I want to offer you an inconvenient fundamental truth, and that is that fundamental truths are beliefs, and beliefs are held by individuals. But here’s what happens.

Human beings tend to be tribal. They like to be in groups, I think, because groups give them meaning, and in those groups, they develop fundamental truths. That is, beliefs about morality, about religion, about spirituality, about values, and virtues. In this group, they believe that they have come to the truth, and all of that is fine. But then the group thinks that it knows the truth. And if it knows the truth, then why shouldn’t everybody be required to live according to the truth? In other words, truth and freedom are not the same thing.

Truth, because it is a belief that is your business and your business alone. We get into real trouble when we start to get to the idea of truth given state sanction. In other words, to join truth and authority. The combination of the claim to truth and authority is the combination that leads to tyranny.

Now, this operates in all different directions because we are subject right now to a regime that is sure it knows the truth, and it is using its power to impose it. But the same can happen in reverse.

I recently shared a stage with several other people who claimed to know the truth, and in the context of that claim, made the case that the law ought to be based upon the Ten Commandments because the Ten Commandments are the truth. Now, maybe they are, but here’s the point: people disagree.

So, let’s just take a look at the Ten Commandments for a moment and let me explain to you why I think that this kind of proposition, and this is just an example, why this kind of proposition—that the law must be based upon the truth—means that you will not be free. Let me put it another way before I go to the Ten Commandments. Let me put it this way.

Here’s the question. What is right? What is good? What is true? What is good, right, and true? That is actually asking two different questions, not one. And this is the error that we make. The error goes like this. That question, what is right, defines what the law ought to reflect. Now, here are the two questions.

Number one, how should you behave? That is a philosophical, moral, religious, spiritual, value-laden question. How should you behave? Question one. Question two, how must you behave? That second question is not primarily moral, religious, spiritual, or value-laden. That is a legal question and the legal question is answered with the force of the state. And the error we make is to conflate them.

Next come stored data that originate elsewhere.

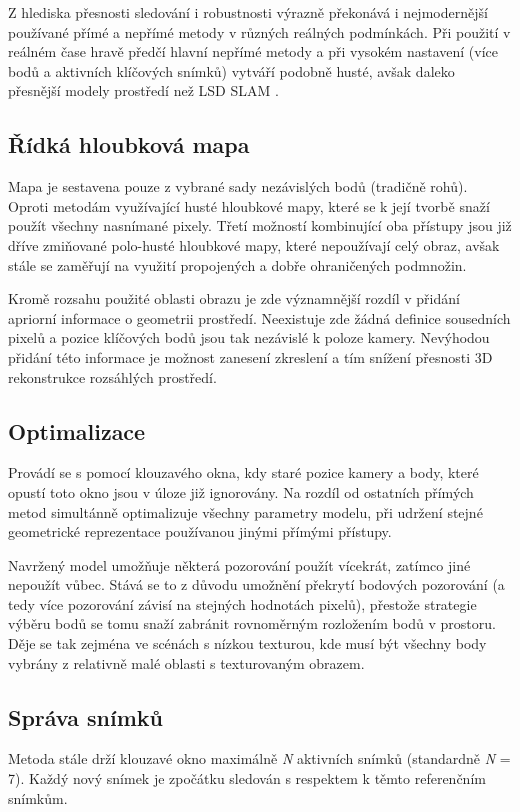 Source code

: \documentclass[12pt,a4paper]{report}
\begin{document}
Z hlediska přesnosti sledování i robustnosti výrazně překonává i nejmodernější použí\-vané přímé a nepřímé metody v různých reálných podmínkách. Při použití v reálném čase hravě předčí hlavní nepřímé metody a při vysokém nastavení (více bodů a aktivních klíčových snímků) vytváří podobně husté, avšak daleko přesnější modely prostředí než LSD SLAM \cite{Engel2018_DSO}.

\subsection*{Řídká hloubková mapa} Mapa je sestavena pouze z vybrané sady nezávislých bodů (tradičně rohů). Oproti metodám využívající husté hloubkové mapy, které se k její tvorbě snaží použít všechny nasnímané pixely. Třetí možností kombinující oba přístupy jsou již dříve zmiňované polo-husté hloubkové mapy, které nepoužívají celý obraz, avšak stále se zaměřují na využití propojených a dobře ohraničených podmnožin. 

Kromě rozsahu použité oblasti obrazu je zde významnější rozdíl v přidání apriorní informace o geometrii prostředí. Neexistuje zde žádná definice sousedních pixelů a pozice klíčových bodů jsou tak nezávislé k poloze kamery. Nevýhodou přidání této informace je možnost zanesení zkreslení a tím snížení přesnosti 3D rekonstrukce rozsáhlých prostředí. 

\subsection*{Optimalizace} Provádí se s pomocí klouzavého okna, kdy staré pozice kamery a body, které opustí toto okno jsou v úloze již ignorovány. Na rozdíl od ostatních přímých metod simultánně optimalizuje všechny parametry modelu, při udržení stejné geometrické reprezentace používanou jinými přímými přístupy.

Navržený model umožňuje některá pozorování použít vícekrát, zatímco jiné nepoužít vůbec. Stává se to z důvodu umožnění překrytí bodových pozorování (a tedy více pozorování závisí na stejných hodnotách pixelů), přestože strategie výběru bodů se tomu snaží zabránit rovnoměrným rozložením bodů v prostoru. Děje se tak zejména ve scénách s nízkou texturou, kde musí být všechny body vybrány z relativně malé oblasti s texturovaným obrazem. 

\subsection*{Správa snímků}
Metoda stále drží klouzavé okno maximálně \textit{N} aktivních snímků (standardně \textit{N} = 7). Každý nový snímek je zpočátku sledován s respektem k těmto referenčním snímkům.
\end{document}
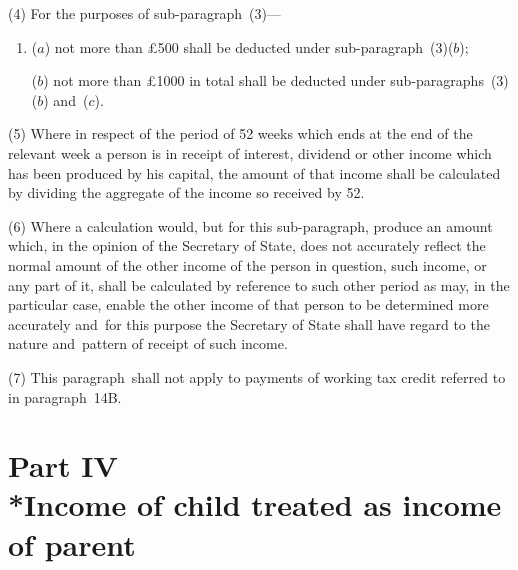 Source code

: \documentclass[12pt,a4paper]{article}
\begin{document}
(4) For the purposes of sub-paragraph~(3)—
\begin{enumerate}\item[]
($a$) not more than £500 shall be deducted under sub-paragraph~(3)($b$);

($b$) not more than £1000 in total shall be deducted under sub-\hspace{0pt}paragraphs~(3)($b$) and~($c$).
\end{enumerate}

(5) Where in respect of the period of 52 weeks which ends at the end of the relevant week a person is in receipt of interest, dividend or other income which has been produced by his capital, the amount of that income shall be calculated by dividing the aggregate of the income so received by 52.

(6) Where a calculation would, but for this sub-paragraph, produce an amount which, in the opinion of the 
Secretary of State,  %
does not accurately reflect the normal amount of the other income of the person in question, such income, or any part of it, shall be calculated by reference to such other period as may, in the particular case, enable the other income of that person to be determined more accurately and~for this purpose the 
Secretary of State  %
shall have regard to the nature and~pattern of receipt of such income.

(7) This paragraph~shall not apply to payments of working tax credit referred to in paragraph~14B.


\section[Part IV --- Income of child treated as income of parent]{Part IV\\*Income of child treated as income of parent}

\renewcommand\parthead{--- Schedule 1 Part IV}
\end{document}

You take your answer to the first question, how should we behave? You can give all kinds of different answers. But if you take your answer and you insist that that answer be embedded in the law, you are now the tyrant. So let’s go to the Ten Commandments.

Here are the Ten Commandments, as you probably well know. Number one, no other gods before me. Number two, no idols. Number three, do not take the name of the Lord in vain. Number four, keep the Sabbath. Number five, honor thy father and mother. Number six, don’t murder. Number seven, shall not commit adultery. Number eight, shall not steal. Number nine, shall not bear false
witness. And number 10, shall not covet. Which of those commandments should be embedded in the law?

My answer to you would be two of them, maybe two and a half. Here are the two. Thou shalt not murder, and thou shalt not steal. Why? Why those two? Well, because in an ideal world, the world that I would like to live in, the purpose of the law is to protect your freedom. And what is freedom? When are you free? You are free when you are not subject to the coercion of other people. That is, you are not subject to their force, their violence. You are not made to do things you do not want to do by other people and by the state. So, if you murder somebody or you steal their stuff, you are now infringing on the liberty, the freedom, of those other people. That’s why those have to be laws, because the whole idea is that everybody is free.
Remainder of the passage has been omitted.